People don’t generally have a very positive association with slugs. They’re slimy in a way that’s considered gross, and people blame them for eating food they plant.
So seeing Slime Mother, a solo exhibition by artist Abi Palmer, at the Site Gallery in Sheffield was quite a revelation. More accurately, a series of revelations.
While Palmer has written, in black on white walls, that slugs are morally neutral, what follows is a series of artworks that celebrate, destigmatise, and present us with an entirely new lens on these gastropods.
Catholic iconography is employed in a way that is genuinely beautiful. The stained glass Madonna and Child, in particular, is remarkable, and the exhibits being presented in a quiet, low-light environment is certainly reminiscent of a church.

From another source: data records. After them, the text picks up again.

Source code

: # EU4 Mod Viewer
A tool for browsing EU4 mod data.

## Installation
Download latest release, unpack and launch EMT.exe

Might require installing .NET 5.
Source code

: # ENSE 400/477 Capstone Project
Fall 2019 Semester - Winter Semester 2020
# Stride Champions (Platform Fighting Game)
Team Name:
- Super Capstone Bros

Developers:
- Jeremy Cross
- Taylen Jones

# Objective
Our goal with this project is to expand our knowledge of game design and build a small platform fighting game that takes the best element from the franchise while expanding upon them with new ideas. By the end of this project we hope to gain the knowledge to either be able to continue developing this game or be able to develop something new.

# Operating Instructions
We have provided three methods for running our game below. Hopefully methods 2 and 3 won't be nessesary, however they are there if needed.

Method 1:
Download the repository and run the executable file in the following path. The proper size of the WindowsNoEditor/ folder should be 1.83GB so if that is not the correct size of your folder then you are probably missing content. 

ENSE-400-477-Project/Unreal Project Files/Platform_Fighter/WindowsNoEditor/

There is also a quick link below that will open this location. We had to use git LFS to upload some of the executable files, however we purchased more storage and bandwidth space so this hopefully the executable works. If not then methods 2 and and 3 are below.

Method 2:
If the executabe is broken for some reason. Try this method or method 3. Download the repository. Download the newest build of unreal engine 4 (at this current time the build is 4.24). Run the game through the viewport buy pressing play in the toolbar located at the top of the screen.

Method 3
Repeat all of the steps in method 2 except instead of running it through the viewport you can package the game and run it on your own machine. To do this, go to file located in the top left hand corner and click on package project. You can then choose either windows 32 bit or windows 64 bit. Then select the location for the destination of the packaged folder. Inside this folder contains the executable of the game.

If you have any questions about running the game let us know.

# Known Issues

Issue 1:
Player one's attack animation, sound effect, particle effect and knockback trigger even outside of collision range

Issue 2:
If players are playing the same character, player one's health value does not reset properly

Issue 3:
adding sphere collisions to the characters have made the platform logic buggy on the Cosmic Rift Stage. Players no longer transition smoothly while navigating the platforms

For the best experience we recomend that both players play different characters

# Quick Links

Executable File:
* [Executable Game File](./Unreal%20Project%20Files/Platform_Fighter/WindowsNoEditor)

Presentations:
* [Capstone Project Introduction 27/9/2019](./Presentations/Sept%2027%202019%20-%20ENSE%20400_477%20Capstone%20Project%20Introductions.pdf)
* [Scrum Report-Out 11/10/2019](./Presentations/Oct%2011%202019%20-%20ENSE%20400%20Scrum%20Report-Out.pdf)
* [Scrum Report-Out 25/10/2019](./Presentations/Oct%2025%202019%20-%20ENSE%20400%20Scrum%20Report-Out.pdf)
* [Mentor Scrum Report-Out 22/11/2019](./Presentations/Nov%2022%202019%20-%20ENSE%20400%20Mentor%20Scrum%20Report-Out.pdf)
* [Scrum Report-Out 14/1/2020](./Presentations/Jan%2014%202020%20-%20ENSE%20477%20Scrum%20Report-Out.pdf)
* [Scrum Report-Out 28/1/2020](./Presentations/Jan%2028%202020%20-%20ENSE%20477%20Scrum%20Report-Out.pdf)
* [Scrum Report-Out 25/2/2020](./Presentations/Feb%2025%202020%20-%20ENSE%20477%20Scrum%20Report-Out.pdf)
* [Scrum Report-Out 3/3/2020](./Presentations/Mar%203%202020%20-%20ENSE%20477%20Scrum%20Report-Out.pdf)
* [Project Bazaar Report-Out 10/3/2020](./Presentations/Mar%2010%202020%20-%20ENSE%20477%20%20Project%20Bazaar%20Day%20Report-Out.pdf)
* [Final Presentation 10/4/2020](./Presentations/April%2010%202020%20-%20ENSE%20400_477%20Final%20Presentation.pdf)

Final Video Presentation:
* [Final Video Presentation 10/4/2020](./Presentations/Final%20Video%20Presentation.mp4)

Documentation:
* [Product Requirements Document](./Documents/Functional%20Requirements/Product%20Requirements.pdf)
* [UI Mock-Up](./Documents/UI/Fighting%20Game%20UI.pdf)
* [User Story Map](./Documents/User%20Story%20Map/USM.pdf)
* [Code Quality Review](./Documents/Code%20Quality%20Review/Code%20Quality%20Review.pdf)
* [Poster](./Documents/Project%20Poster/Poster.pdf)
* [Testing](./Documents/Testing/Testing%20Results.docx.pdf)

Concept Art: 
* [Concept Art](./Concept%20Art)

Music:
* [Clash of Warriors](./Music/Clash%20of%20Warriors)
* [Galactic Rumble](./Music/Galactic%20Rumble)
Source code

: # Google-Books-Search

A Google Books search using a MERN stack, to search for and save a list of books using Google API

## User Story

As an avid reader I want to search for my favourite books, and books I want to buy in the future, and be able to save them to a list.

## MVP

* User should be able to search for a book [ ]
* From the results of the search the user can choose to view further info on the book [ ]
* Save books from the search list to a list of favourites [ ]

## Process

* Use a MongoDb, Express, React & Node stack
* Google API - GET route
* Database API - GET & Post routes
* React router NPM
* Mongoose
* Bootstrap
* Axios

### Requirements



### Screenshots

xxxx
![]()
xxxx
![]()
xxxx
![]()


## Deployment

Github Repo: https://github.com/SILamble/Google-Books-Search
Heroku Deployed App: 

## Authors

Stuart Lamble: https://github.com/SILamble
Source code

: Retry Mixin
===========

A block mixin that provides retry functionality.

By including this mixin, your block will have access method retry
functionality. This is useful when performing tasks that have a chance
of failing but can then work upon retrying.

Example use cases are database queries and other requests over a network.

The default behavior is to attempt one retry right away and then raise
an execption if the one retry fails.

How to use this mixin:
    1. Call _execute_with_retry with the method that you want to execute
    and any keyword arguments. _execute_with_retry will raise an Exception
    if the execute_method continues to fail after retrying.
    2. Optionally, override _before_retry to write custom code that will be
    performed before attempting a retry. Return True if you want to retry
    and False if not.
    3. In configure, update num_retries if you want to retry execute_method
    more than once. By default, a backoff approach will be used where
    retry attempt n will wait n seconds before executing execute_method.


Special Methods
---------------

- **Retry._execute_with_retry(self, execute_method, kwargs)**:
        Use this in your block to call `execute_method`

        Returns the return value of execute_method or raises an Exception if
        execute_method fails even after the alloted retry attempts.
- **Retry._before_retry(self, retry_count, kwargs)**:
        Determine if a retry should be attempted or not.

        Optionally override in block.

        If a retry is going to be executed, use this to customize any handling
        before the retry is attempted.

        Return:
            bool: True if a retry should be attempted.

Presenting slugs – and their associated slime – as creatures and substances to be worshipped is, of course, jarring, but Palmer quietly and consistently makes a good argument for doing so,
Or, at the very least, for not hating them.
Because, after all, who said that the ground we plant our cabbages in belongs to us? Who says that food grown in the soil is not theirs to share?
A film starring Megan Dalton as the Holy Mother of Slime (and also, delightfully, with “so many slugs” as co-stars in the end credits) shows slugs and their slime in a way that is astonishing.
Their slow movements, their shape shifting, and their soft wetness are displayed as utterly beautiful, and I started to learn just how strong that slime is, holding them up in the air rather than being simply the lubrication I had imagined it to be. (I went on to spend at least three hours reading about slug slime that evening as a result.)
A large display in the centre of the room was, for me, surprisingly emotionally confronting. Above boards where visitors could add their own clay marks were the words “Have no shame for the marks of your wetness”.
The juxtaposition of a statement challenging shame against such Catholic iconography – a religion often deeply associated with shame – felt jarring. But this thought-provoking discomfort was no bad thing.
Joining in by adding my own marks of wet clay was satisfying, and I enjoyed the very living nature of an exhibit that changes, according to what gallery visitors contribute, by the hour.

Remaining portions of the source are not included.